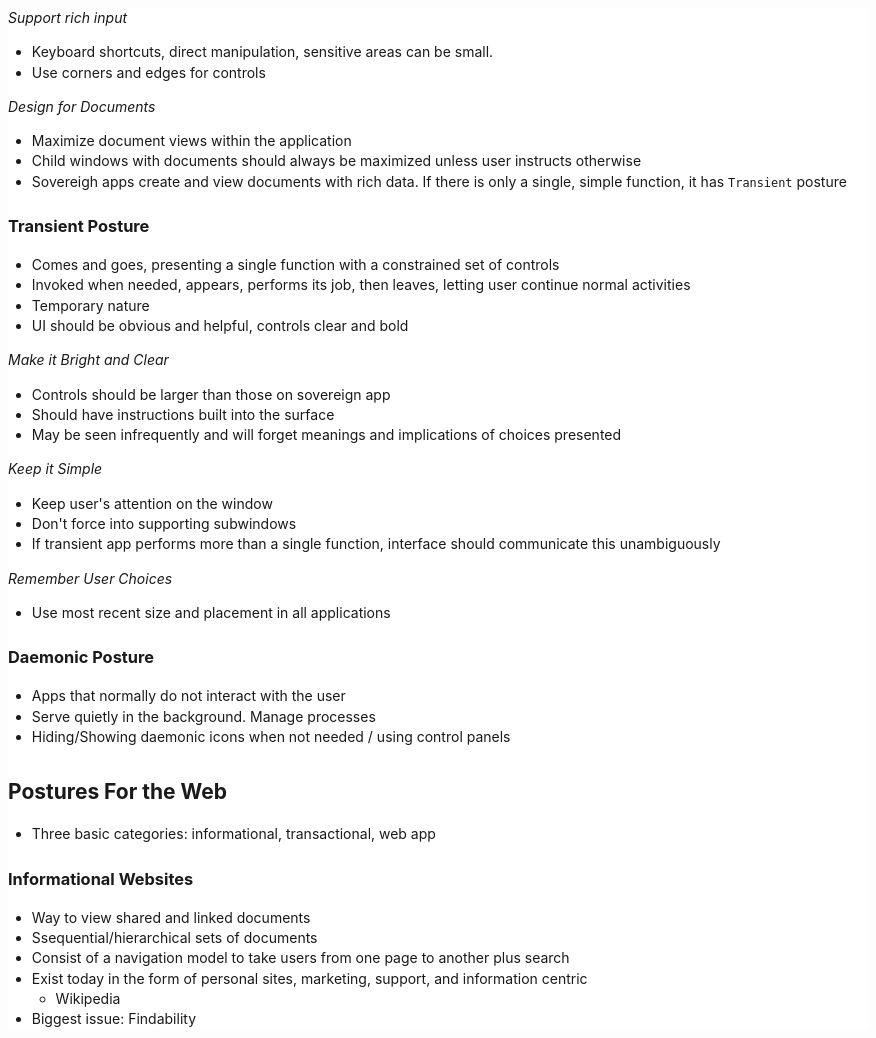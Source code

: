 _Support rich input_

- Keyboard shortcuts, direct manipulation, sensitive areas can be small.
- Use corners and edges for controls

_Design for Documents_

- Maximize document views within the application
- Child windows with documents should always be maximized unless user instructs otherwise
- Sovereigh apps create and view documents with rich data. If there is only a single, simple function, it has `Transient` posture

### Transient Posture

- Comes and goes, presenting a single function with a constrained set of controls
- Invoked when needed, appears, performs its job, then leaves, letting user continue normal activities
- Temporary nature
- UI should be obvious and helpful, controls clear and bold

_Make it Bright and Clear_

- Controls should be larger than those on sovereign app
- Should have instructions built into the surface
- May be seen infrequently and will forget meanings and implications of choices presented

_Keep it Simple_

- Keep user's attention on the window
- Don't force into supporting subwindows
- If transient app performs more than a single function, interface should communicate this unambiguously

_Remember User Choices_

- Use most recent size and placement in all applications

### Daemonic Posture

- Apps that normally do not interact with the user
- Serve quietly in the background. Manage processes
- Hiding/Showing daemonic icons when not needed / using control panels

## Postures For the Web

- Three basic categories: informational, transactional, web app

### Informational Websites

- Way to view shared and linked documents
- Ssequential/hierarchical sets of documents
- Consist of a navigation model to take users from one page to another plus search
- Exist today in the form of personal sites, marketing, support, and information centric
  - Wikipedia
- Biggest issue: Findability

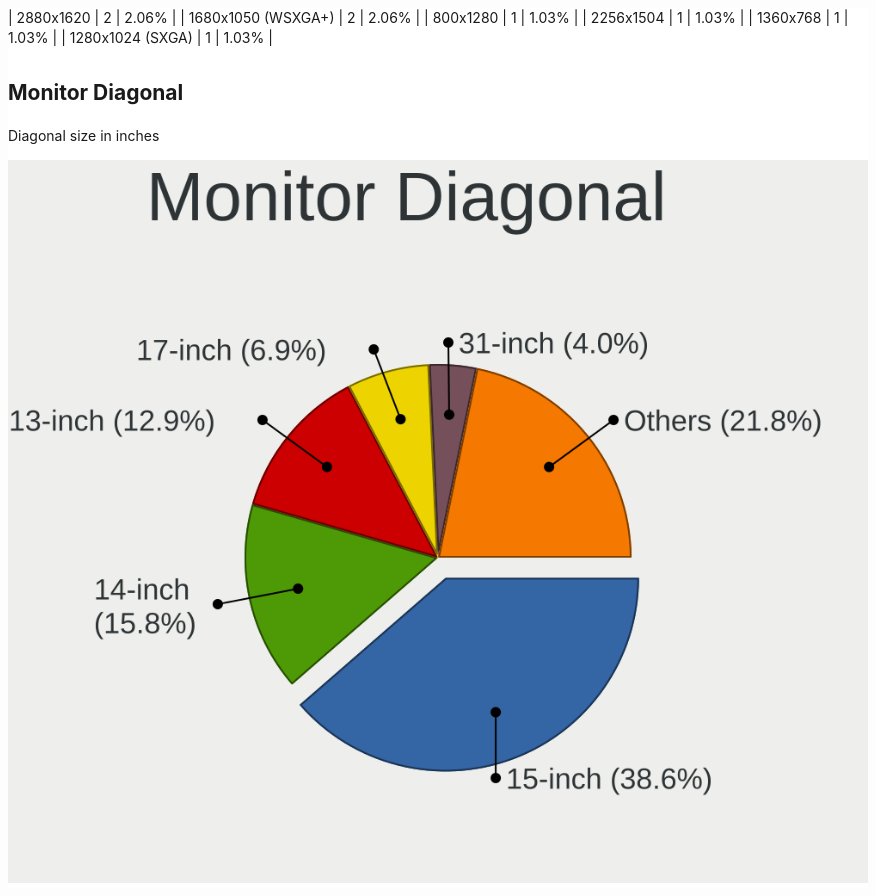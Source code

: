 | 2880x1620          | 2         | 2.06%   |
| 1680x1050 (WSXGA+) | 2         | 2.06%   |
| 800x1280           | 1         | 1.03%   |
| 2256x1504          | 1         | 1.03%   |
| 1360x768           | 1         | 1.03%   |
| 1280x1024 (SXGA)   | 1         | 1.03%   |

Monitor Diagonal
----------------

Diagonal size in inches

![Monitor Diagonal](./images/pie_chart/mon_diagonal.svg)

* * * * * * * * *

> _Work task_
Copy word for word every line from the one holding "- Wikipedia" to the end of the listing, both ends included, but do not copy any pictures.

> _Expected output_
  - Wikipedia
- Biggest issue: Findability

Source code

: | 2880x1620          | 2         | 2.06%   |
| 1680x1050 (WSXGA+) | 2         | 2.06%   |
| 800x1280           | 1         | 1.03%   |
| 2256x1504          | 1         | 1.03%   |
| 1360x768           | 1         | 1.03%   |
| 1280x1024 (SXGA)   | 1         | 1.03%   |

Monitor Diagonal
----------------

Diagonal size in inches

![Monitor Diagonal](./images/pie_chart/mon_diagonal.svg)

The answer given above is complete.